In the records below, some lines contain the word "endM". Copy each of them.

BEGIN DATA PROVIDED

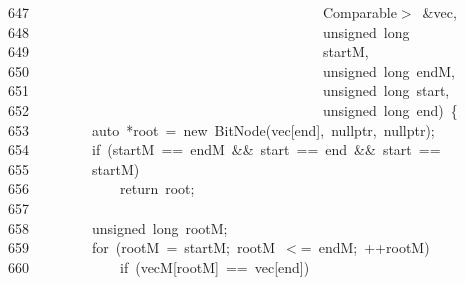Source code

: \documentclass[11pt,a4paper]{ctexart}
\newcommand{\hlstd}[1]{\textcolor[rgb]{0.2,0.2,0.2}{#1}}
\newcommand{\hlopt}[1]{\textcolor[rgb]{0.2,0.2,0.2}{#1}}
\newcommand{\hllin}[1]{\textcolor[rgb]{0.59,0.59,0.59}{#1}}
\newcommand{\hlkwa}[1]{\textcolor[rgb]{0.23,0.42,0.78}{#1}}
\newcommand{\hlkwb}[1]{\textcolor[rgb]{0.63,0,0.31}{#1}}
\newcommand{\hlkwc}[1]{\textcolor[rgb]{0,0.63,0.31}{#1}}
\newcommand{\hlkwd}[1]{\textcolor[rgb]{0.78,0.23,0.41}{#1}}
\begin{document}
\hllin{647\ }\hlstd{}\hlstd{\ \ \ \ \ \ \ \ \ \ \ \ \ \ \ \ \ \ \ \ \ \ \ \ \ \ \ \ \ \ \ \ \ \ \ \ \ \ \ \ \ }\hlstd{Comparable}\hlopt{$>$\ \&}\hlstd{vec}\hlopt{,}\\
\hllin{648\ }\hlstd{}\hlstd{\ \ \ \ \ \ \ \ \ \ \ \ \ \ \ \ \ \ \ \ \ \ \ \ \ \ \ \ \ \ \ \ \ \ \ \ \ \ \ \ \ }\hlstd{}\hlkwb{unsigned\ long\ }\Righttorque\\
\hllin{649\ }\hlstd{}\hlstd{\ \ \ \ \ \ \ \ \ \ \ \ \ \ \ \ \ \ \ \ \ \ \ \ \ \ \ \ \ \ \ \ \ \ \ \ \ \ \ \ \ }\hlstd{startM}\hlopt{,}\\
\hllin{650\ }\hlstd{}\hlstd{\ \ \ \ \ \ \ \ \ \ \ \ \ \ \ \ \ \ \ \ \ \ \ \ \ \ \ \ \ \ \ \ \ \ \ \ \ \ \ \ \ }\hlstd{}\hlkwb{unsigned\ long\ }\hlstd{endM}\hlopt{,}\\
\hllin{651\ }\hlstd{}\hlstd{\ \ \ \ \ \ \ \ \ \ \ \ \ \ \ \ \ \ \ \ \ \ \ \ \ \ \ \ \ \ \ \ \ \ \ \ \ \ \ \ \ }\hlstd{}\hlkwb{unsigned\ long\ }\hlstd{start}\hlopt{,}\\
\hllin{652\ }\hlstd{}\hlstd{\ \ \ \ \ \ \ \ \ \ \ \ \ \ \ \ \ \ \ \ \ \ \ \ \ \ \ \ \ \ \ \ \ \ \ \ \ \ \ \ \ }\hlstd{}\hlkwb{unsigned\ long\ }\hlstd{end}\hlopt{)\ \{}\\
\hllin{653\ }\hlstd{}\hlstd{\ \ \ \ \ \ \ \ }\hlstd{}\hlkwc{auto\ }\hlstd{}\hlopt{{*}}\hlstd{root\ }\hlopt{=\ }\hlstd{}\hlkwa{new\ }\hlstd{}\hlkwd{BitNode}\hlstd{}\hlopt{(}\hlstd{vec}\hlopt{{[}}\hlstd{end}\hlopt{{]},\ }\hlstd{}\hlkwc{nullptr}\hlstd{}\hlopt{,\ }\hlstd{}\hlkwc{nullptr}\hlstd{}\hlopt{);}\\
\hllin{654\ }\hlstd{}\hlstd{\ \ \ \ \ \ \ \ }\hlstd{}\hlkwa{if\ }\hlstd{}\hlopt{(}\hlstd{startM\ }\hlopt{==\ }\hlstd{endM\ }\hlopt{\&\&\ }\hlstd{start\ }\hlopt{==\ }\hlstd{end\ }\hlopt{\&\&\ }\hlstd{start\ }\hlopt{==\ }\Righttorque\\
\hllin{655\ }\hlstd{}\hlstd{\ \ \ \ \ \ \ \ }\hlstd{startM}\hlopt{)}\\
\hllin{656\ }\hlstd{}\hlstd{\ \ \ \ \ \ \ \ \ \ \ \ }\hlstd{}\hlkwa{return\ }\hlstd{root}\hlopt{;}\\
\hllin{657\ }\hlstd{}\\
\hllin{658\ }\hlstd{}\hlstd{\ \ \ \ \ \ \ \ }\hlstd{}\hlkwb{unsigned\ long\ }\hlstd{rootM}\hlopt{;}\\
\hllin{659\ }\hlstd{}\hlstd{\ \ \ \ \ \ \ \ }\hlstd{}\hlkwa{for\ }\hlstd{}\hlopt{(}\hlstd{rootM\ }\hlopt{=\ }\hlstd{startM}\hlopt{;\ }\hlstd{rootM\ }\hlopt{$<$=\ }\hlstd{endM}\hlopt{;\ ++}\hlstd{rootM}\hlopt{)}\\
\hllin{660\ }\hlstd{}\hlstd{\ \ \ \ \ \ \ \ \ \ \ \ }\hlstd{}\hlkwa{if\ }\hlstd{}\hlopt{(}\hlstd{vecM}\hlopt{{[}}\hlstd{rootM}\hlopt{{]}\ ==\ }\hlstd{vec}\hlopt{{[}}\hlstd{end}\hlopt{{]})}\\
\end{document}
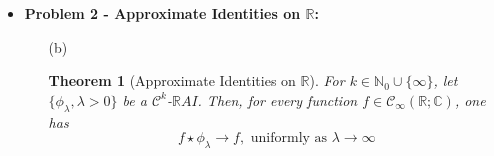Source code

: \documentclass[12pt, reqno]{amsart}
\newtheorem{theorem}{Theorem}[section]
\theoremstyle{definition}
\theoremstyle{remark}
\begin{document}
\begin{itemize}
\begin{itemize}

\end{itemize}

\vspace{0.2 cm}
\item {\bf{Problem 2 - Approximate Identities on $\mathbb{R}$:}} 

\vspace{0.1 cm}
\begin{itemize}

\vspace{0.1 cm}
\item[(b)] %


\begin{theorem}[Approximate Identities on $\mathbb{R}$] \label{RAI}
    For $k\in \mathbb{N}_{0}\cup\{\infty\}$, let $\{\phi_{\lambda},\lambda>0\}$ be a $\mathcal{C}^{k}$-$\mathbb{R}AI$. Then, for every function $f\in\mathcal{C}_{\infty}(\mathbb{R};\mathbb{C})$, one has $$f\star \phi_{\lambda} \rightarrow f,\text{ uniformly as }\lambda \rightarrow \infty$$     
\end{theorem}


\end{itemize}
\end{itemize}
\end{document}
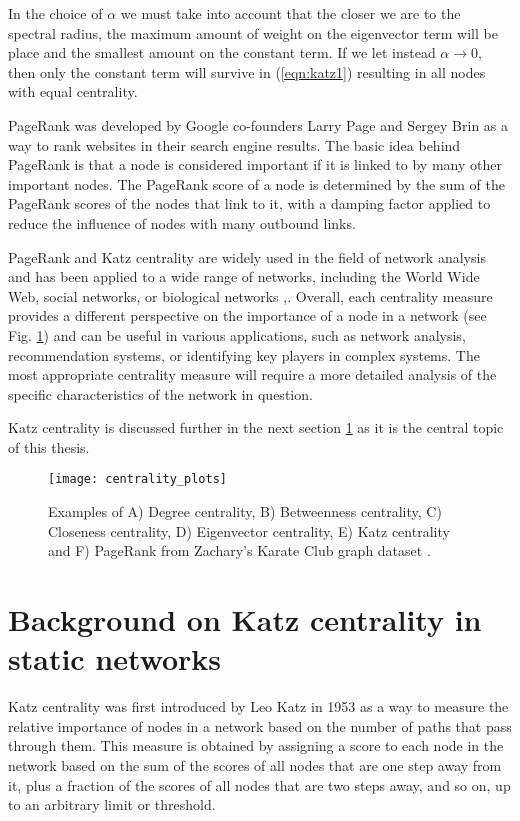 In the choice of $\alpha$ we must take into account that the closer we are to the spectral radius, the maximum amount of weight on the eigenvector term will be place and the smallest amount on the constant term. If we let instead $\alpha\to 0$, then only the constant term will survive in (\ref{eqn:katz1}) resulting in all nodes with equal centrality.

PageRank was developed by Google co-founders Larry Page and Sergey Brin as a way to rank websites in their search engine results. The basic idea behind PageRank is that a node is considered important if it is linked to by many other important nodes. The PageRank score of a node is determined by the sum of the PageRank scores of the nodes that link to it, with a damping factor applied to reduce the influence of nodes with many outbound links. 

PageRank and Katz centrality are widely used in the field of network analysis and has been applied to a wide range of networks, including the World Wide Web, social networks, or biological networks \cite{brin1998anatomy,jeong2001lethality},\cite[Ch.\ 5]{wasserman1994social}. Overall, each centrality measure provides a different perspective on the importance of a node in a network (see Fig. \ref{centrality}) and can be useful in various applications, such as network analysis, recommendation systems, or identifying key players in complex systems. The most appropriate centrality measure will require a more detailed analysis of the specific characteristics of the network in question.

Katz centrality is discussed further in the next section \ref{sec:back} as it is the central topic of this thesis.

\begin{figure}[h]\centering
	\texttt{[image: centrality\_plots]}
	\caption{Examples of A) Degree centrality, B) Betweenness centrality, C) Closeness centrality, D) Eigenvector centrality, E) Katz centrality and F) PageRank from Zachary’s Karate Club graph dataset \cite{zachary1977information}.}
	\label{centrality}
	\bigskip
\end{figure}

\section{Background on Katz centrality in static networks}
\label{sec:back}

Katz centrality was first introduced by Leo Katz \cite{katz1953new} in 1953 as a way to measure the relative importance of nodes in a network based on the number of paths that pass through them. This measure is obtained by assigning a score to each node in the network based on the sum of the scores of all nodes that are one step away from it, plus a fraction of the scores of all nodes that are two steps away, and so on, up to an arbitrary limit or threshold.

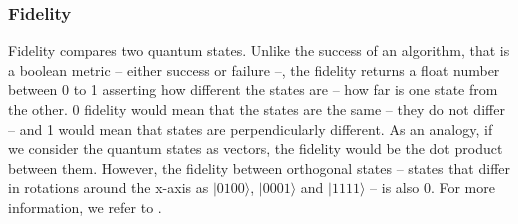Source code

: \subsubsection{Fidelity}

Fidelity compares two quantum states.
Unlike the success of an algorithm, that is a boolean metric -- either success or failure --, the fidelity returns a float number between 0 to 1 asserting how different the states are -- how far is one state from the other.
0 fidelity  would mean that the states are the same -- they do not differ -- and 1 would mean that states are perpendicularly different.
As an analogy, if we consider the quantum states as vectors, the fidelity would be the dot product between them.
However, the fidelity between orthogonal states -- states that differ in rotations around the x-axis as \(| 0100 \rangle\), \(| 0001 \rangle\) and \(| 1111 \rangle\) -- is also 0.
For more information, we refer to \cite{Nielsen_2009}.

END DATA PROVIDED

# PROBLEM SOLUTION
\hllin{650\ }\hlstd{}\hlstd{\ \ \ \ \ \ \ \ \ \ \ \ \ \ \ \ \ \ \ \ \ \ \ \ \ \ \ \ \ \ \ \ \ \ \ \ \ \ \ \ \ }\hlstd{}\hlkwb{unsigned\ long\ }\hlstd{endM}\hlopt{,}\\
\hllin{654\ }\hlstd{}\hlstd{\ \ \ \ \ \ \ \ }\hlstd{}\hlkwa{if\ }\hlstd{}\hlopt{(}\hlstd{startM\ }\hlopt{==\ }\hlstd{endM\ }\hlopt{\&\&\ }\hlstd{start\ }\hlopt{==\ }\hlstd{end\ }\hlopt{\&\&\ }\hlstd{start\ }\hlopt{==\ }\Righttorque\\
\hllin{659\ }\hlstd{}\hlstd{\ \ \ \ \ \ \ \ }\hlstd{}\hlkwa{for\ }\hlstd{}\hlopt{(}\hlstd{rootM\ }\hlopt{=\ }\hlstd{startM}\hlopt{;\ }\hlstd{rootM\ }\hlopt{$<$=\ }\hlstd{endM}\hlopt{;\ ++}\hlstd{rootM}\hlopt{)}\\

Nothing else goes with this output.